*** Input ***

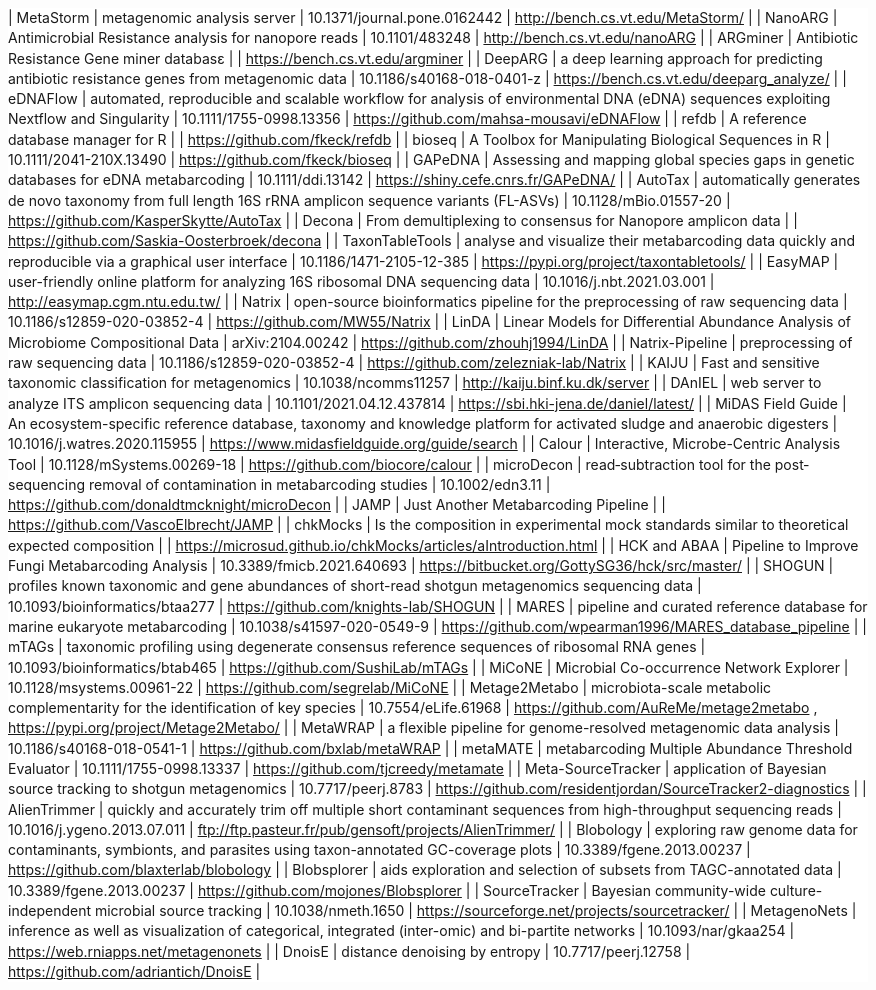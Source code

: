 | MetaStorm | metagenomic analysis server | 10.1371/journal.pone.0162442 | http://bench.cs.vt.edu/MetaStorm/ |
| NanoARG  | Antimicrobial Resistance analysis for nanopore reads | 10.1101/483248 | http://bench.cs.vt.edu/nanoARG |
| ARGminer | Antibiotic Resistance Gene miner databasε |  | https://bench.cs.vt.edu/argminer |
| DeepARG | a deep learning approach for predicting antibiotic resistance genes from metagenomic data | 10.1186/s40168-018-0401-z | https://bench.cs.vt.edu/deeparg_analyze/ |
| eDNAFlow  | automated, reproducible and scalable workflow for analysis of environmental DNA (eDNA) sequences exploiting Nextflow and Singularity | 10.1111/1755-0998.13356 | https://github.com/mahsa-mousavi/eDNAFlow |
| refdb | A reference database manager for R |  | https://github.com/fkeck/refdb |
| bioseq | A Toolbox for Manipulating Biological Sequences in R | 10.1111/2041-210X.13490 | https://github.com/fkeck/bioseq |
| GAPeDNA  | Assessing and mapping global species gaps in genetic databases for eDNA metabarcoding | 10.1111/ddi.13142 | https://shiny.cefe.cnrs.fr/GAPeDNA/ |
| AutoTax | automatically generates de novo taxonomy from full length 16S rRNA amplicon sequence variants (FL-ASVs) | 10.1128/mBio.01557-20 | https://github.com/KasperSkytte/AutoTax |
| Decona  | From demultiplexing to consensus for Nanopore amplicon data |  | https://github.com/Saskia-Oosterbroek/decona |
| TaxonTableTools | analyse and visualize their metabarcoding data quickly and reproducible via a graphical user interface | 10.1186/1471-2105-12-385 | https://pypi.org/project/taxontabletools/ |
| EasyMAP | user-friendly online platform for analyzing 16S ribosomal DNA sequencing data | 10.1016/j.nbt.2021.03.001 | http://easymap.cgm.ntu.edu.tw/ |
| Natrix  | open-source bioinformatics pipeline for the preprocessing of raw sequencing data | 10.1186/s12859-020-03852-4 | https://github.com/MW55/Natrix |
| LinDA | Linear Models for Differential Abundance Analysis of Microbiome Compositional Data | arXiv:2104.00242 | https://github.com/zhouhj1994/LinDA |
| Natrix-Pipeline | preprocessing of raw sequencing data | 10.1186/s12859-020-03852-4 | https://github.com/zelezniak-lab/Natrix |
| KAIJU | Fast and sensitive taxonomic classification for metagenomics | 10.1038/ncomms11257 | http://kaiju.binf.ku.dk/server |
| DAnIEL  | web server to analyze ITS amplicon sequencing data | 10.1101/2021.04.12.437814 | https://sbi.hki-jena.de/daniel/latest/ |
| MiDAS Field Guide | An ecosystem-specific reference database, taxonomy and knowledge platform for activated sludge and anaerobic digesters | 10.1016/j.watres.2020.115955 | https://www.midasfieldguide.org/guide/search |
| Calour | Interactive, Microbe-Centric Analysis Tool | 10.1128/mSystems.00269-18 | https://github.com/biocore/calour |
| microDecon | read‐subtraction tool for the post‐sequencing removal of contamination in metabarcoding studies | 10.1002/edn3.11 | https://github.com/donaldtmcknight/microDecon |
| JAMP | Just Another Metabarcoding Pipeline |  | https://github.com/VascoElbrecht/JAMP |
| chkMocks | Is the composition in experimental mock standards similar to theoretical expected composition |  | https://microsud.github.io/chkMocks/articles/aIntroduction.html |
| HCK and ABAA | Pipeline to Improve Fungi Metabarcoding Analysis | 10.3389/fmicb.2021.640693 | https://bitbucket.org/GottySG36/hck/src/master/ |
| SHOGUN  | profiles known taxonomic and gene abundances of short-read shotgun metagenomics sequencing data | 10.1093/bioinformatics/btaa277 | https://github.com/knights-lab/SHOGUN |
| MARES | pipeline and curated reference database for marine eukaryote metabarcoding | 10.1038/s41597-020-0549-9 | https://github.com/wpearman1996/MARES_database_pipeline |
| mTAGs | taxonomic profiling using degenerate consensus reference sequences of ribosomal RNA genes | 10.1093/bioinformatics/btab465 | https://github.com/SushiLab/mTAGs |
| MiCoNE  | Microbial Co-occurrence Network Explorer | 10.1128/msystems.00961-22 | https://github.com/segrelab/MiCoNE |
| Metage2Metabo | microbiota-scale metabolic complementarity for the identification of key species | 10.7554/eLife.61968 | https://github.com/AuReMe/metage2metabo , https://pypi.org/project/Metage2Metabo/ |
| MetaWRAP | a flexible pipeline for genome-resolved metagenomic data analysis | 10.1186/s40168-018-0541-1 | https://github.com/bxlab/metaWRAP |
| metaMATE | metabarcoding Multiple Abundance Threshold Evaluator | 10.1111/1755-0998.13337 | https://github.com/tjcreedy/metamate |
| Meta-SourceTracker | application of Bayesian source tracking to shotgun metagenomics | 10.7717/peerj.8783 | https://github.com/residentjordan/SourceTracker2-diagnostics |
| AlienTrimmer | quickly and accurately trim off multiple short contaminant sequences from high-throughput sequencing reads | 10.1016/j.ygeno.2013.07.011 | ftp://ftp.pasteur.fr/pub/gensoft/projects/AlienTrimmer/ |
| Blobology | exploring raw genome data for contaminants, symbionts, and parasites using taxon-annotated GC-coverage plots | 10.3389/fgene.2013.00237 | https://github.com/blaxterlab/blobology |
| Blobsplorer  | aids exploration and selection of subsets from TAGC-annotated data | 10.3389/fgene.2013.00237 | https://github.com/mojones/Blobsplorer |
| SourceTracker  | Bayesian community-wide culture-independent microbial source tracking | 10.1038/nmeth.1650 | https://sourceforge.net/projects/sourcetracker/ |
| MetagenoNets | inference as well as visualization of categorical, integrated (inter-omic) and bi-partite networks | 10.1093/nar/gkaa254 | https://web.rniapps.net/metagenonets |
| DnoisE | distance denoising by entropy | 10.7717/peerj.12758 | https://github.com/adriantich/DnoisE |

***

Problem: Produce the lines from the first line of the entries through the line that contains "arXiv:2104.00242 | https://github.com/zhouhj1994/LinDA |", exactly, leaving the pictures behind.

Solution below:
Source code

: | MetaStorm | metagenomic analysis server | 10.1371/journal.pone.0162442 | http://bench.cs.vt.edu/MetaStorm/ |
| NanoARG  | Antimicrobial Resistance analysis for nanopore reads | 10.1101/483248 | http://bench.cs.vt.edu/nanoARG |
| ARGminer | Antibiotic Resistance Gene miner databasε |  | https://bench.cs.vt.edu/argminer |
| DeepARG | a deep learning approach for predicting antibiotic resistance genes from metagenomic data | 10.1186/s40168-018-0401-z | https://bench.cs.vt.edu/deeparg_analyze/ |
| eDNAFlow  | automated, reproducible and scalable workflow for analysis of environmental DNA (eDNA) sequences exploiting Nextflow and Singularity | 10.1111/1755-0998.13356 | https://github.com/mahsa-mousavi/eDNAFlow |
| refdb | A reference database manager for R |  | https://github.com/fkeck/refdb |
| bioseq | A Toolbox for Manipulating Biological Sequences in R | 10.1111/2041-210X.13490 | https://github.com/fkeck/bioseq |
| GAPeDNA  | Assessing and mapping global species gaps in genetic databases for eDNA metabarcoding | 10.1111/ddi.13142 | https://shiny.cefe.cnrs.fr/GAPeDNA/ |
| AutoTax | automatically generates de novo taxonomy from full length 16S rRNA amplicon sequence variants (FL-ASVs) | 10.1128/mBio.01557-20 | https://github.com/KasperSkytte/AutoTax |
| Decona  | From demultiplexing to consensus for Nanopore amplicon data |  | https://github.com/Saskia-Oosterbroek/decona |
| TaxonTableTools | analyse and visualize their metabarcoding data quickly and reproducible via a graphical user interface | 10.1186/1471-2105-12-385 | https://pypi.org/project/taxontabletools/ |
| EasyMAP | user-friendly online platform for analyzing 16S ribosomal DNA sequencing data | 10.1016/j.nbt.2021.03.001 | http://easymap.cgm.ntu.edu.tw/ |
| Natrix  | open-source bioinformatics pipeline for the preprocessing of raw sequencing data | 10.1186/s12859-020-03852-4 | https://github.com/MW55/Natrix |
| LinDA | Linear Models for Differential Abundance Analysis of Microbiome Compositional Data | arXiv:2104.00242 | https://github.com/zhouhj1994/LinDA |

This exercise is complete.